Thursday, August 22, 2013

Read David Stockman

A new book by David Stockman, "The Great Deformation," challenges the current orthodoxy of financial market regulation.

This book is a great read.  Don't expect a calm and collected analysis.  This book is definitely not calm and collected.  Stockman takes on all comers and his style is blatantly polemical.  He aims his brickbats at the right and the left as he excoriates the rise of indebtedness, public and private, since the 1960s.

Don't think conservatives get a free ride in this book.  They don't.  Ronald Reagan and Milton Friedman are targets of Stockman.  Indeed, Stockman sees Reagan and Friedman as major culprits in the incredible growth of America's financial liabilities.  Some of this is, no doubt, sour grapes for his well-publicized split with the Reagan Administration in the 1980s when Stockman was Director of the Bureau of the Budget.  He resigned that post in a feud with the Reagan folks over their unwillingness to support spending reductions to accompany the famous Reagan tax cuts.

But, the heart and soul of Stockman's book is his interpretation of the 2008 financial crisis.  Here, Stockman makes a real contribution to what has been an embarassingly simple-minded consensus view of government policy.   Stockman argues that the federal government, including the Fed, should not have intervened to save AIG, Morgan Stanley and Goldman Sachs.  According to Stockman, saving these firms was the main purpose of the hastily-assembled $ 780 billion bailout backage, known as TARP.

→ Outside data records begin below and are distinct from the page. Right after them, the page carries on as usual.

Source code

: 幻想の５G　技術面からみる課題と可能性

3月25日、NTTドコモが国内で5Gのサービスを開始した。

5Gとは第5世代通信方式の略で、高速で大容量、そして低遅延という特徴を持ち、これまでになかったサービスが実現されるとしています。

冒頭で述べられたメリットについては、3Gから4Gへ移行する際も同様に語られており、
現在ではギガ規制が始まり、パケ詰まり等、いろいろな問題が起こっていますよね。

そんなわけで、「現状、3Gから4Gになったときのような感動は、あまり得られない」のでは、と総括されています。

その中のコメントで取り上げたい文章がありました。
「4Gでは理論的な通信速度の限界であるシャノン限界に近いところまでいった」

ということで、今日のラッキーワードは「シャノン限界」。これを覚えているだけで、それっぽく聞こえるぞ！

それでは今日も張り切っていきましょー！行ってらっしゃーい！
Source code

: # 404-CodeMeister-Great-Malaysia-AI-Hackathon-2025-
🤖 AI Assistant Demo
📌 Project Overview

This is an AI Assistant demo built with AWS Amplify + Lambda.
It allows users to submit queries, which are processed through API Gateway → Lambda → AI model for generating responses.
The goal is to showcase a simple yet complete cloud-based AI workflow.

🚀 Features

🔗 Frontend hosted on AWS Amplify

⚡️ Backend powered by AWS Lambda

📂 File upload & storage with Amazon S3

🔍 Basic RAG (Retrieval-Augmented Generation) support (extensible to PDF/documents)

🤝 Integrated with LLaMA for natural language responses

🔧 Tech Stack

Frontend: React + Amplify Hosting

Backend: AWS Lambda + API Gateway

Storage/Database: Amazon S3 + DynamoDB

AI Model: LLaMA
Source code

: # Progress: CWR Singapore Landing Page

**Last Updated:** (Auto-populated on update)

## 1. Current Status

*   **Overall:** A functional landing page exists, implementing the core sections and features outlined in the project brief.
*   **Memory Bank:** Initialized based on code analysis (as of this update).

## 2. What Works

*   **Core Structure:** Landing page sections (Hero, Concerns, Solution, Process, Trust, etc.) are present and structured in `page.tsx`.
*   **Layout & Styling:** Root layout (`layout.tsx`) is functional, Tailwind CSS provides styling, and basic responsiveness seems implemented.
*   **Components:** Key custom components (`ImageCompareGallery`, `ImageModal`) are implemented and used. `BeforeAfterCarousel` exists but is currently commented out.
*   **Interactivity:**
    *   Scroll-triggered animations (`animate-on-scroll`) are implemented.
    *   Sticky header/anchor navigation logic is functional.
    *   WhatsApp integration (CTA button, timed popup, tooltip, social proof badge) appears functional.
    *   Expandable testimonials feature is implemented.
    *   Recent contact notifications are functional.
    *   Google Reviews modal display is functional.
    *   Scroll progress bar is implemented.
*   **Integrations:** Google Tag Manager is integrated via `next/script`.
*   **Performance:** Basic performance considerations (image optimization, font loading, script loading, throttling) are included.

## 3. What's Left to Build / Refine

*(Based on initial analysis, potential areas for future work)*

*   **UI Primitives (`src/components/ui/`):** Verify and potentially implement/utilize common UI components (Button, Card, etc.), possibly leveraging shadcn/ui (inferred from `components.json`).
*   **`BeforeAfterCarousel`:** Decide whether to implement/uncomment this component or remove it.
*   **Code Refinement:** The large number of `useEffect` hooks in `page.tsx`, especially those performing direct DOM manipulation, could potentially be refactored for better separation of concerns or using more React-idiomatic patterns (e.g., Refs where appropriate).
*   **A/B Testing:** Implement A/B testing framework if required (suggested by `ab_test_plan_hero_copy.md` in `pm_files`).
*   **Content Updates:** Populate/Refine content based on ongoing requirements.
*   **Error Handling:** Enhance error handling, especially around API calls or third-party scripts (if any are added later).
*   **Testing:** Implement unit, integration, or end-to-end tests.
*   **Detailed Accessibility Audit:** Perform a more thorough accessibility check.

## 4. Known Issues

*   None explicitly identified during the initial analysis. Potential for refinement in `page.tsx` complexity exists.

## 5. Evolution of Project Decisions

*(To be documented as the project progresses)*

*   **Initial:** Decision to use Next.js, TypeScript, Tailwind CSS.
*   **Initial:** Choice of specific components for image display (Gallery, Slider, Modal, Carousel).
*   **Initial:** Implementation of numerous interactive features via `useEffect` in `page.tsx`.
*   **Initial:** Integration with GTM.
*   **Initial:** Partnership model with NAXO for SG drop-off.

Stockman argues that the financial system and the American economy was not threatened by the collapse of AIG, MS, and GS, as was argued at the time.  He shows, by analyzing the balance sheets of these firms, that the American economy could have easily survived the collapse of these firms.  Few, today, agree with that, but Stockman makes his case convincingly.

In essence, Stockman is challenging the "too big to fail" crowd that dominates government policy today and that dominated government policy in the Bush Administration in 2008.  By challenging a hackneyed consensus devoid of analytical underpinning, Stockman has done a great service, writing this book.  He's right.  Read his book.